Transform a fitted exponential curve in an exponetial distribution

Question

I am not a mathematician, but I want to do this:

Let us suppose to have some data exponential distributed in an interval $[a,b]$, I want to find the exponential distribution of this data and the mean. I polyfitted the data with NumPy in order to get two parameters, let us call $c_0$ and $c_1$.

Now the curve that describes the data is $f_1(x) = e^{c_1}*e^{c_0x}$. The data grow increasing x, while in the exponential distribution, there is decay, so I consider $f_1(-x)$. Now I have $f_2(x) = e^{c_1}*e^{-c_0x}$.

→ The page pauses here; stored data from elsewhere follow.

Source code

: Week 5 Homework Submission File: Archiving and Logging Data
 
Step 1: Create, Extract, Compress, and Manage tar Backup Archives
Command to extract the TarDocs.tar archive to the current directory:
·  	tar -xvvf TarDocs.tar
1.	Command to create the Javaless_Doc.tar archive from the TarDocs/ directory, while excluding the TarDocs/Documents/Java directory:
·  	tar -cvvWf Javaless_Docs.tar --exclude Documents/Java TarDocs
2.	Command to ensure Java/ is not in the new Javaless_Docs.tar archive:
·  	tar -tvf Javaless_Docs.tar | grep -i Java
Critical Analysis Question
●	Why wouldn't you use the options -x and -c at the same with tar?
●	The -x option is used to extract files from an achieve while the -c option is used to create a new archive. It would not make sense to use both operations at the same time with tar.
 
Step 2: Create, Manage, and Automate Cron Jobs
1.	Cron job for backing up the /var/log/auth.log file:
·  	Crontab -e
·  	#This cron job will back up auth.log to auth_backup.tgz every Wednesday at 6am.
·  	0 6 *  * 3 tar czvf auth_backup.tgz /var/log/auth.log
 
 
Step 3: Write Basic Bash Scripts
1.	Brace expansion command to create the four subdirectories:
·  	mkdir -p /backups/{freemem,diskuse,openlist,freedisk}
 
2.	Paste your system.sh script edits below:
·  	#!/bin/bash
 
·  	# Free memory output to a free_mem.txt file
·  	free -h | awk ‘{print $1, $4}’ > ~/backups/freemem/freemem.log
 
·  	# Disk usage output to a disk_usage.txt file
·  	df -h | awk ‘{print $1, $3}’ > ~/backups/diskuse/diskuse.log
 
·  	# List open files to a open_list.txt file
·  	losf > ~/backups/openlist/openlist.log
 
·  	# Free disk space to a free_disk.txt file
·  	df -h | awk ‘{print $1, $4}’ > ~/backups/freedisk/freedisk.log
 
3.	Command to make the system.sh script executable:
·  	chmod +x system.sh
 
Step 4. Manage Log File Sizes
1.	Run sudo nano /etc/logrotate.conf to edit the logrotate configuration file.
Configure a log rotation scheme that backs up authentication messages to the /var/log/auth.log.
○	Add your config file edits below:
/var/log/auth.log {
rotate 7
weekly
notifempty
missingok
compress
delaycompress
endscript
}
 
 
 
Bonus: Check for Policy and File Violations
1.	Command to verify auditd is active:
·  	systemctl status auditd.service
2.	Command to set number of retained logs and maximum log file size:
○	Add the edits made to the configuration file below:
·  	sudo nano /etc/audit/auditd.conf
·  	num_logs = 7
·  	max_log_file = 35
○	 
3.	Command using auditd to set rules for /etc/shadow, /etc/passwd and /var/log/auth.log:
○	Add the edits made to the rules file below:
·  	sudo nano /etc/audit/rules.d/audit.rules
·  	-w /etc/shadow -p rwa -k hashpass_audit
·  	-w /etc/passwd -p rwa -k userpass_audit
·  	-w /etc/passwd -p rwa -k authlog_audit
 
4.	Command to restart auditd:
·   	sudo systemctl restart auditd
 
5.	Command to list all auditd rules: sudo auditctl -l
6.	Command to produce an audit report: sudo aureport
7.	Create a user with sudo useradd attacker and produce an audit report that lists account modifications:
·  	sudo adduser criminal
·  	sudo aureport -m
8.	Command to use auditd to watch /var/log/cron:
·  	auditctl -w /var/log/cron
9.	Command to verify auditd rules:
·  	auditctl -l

To be a distribution, I need that the integral $\int_{a}^{b} f_2(x) \,dx=1$. So I divide the function for this integral. Now I have the $f_3= \frac{f_2}{\int_{a}^{b} f_2(x) \,dx}$. I computed the integral in Wolfram Alpha and I tried to apply a little bit of algebra to derive a form like $ f_3 = \lambda*e^{-\lambda x}$ in order to get the mean $\frac{1}{\lambda}$, but I didn't succeed. The idea is to get the mean of the data knowing that they are exponentially distributed. To do this I tried to get an exponential distribution to describe my data without success

Can someone help?

Answer 1

I'm not entirely sure what you have done and you want to do. But here's some remarks:

1. You have somehow obtained the function $f_2(x) = e^{c_1}e^{-c_0 x}$. You say you want this because it is exponential: problem is that it is not. We may want to compute $c_1$ such that the resuting function is the exponential distribution (which is for $c_1 = \log c_0$)
2. an exponential distribution has support $[0,\infty)$ which means that if you rstrict to $[a,b]$ the resulting distribution is not exponentially distributed
3. I don't understnd why you want so desperately to have an exponential: is it just because you know an easy way to say what its mean is? We can simpy compute the mean of you r.v. distributed according to your $f_3$ by using the definition of mean: assume $X$ has density given by $f_3$ then its mean is: $$ \mathbb{E}[X] := \int_{a}^{b} xf_3(x) dx $$